Directions: Please copy each line of the data that includes the string "somewebsite".
====== Exercise materials
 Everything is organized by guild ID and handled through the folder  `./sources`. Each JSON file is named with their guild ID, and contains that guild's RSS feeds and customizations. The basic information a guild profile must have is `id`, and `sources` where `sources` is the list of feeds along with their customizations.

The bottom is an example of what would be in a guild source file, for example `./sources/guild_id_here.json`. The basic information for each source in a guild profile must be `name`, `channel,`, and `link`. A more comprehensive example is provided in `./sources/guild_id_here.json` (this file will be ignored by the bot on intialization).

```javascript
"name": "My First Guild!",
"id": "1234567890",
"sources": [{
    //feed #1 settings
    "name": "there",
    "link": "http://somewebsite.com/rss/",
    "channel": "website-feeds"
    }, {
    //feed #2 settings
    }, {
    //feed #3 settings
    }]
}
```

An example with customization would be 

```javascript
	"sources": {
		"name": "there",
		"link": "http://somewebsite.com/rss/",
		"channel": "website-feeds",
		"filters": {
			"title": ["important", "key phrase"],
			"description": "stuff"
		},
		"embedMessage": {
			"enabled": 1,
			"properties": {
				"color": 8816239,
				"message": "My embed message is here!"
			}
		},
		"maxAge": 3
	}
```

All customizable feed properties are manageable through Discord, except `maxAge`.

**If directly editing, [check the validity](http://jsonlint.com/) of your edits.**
============
Task answer:
    "link": "http://somewebsite.com/rss/",
		"link": "http://somewebsite.com/rss/",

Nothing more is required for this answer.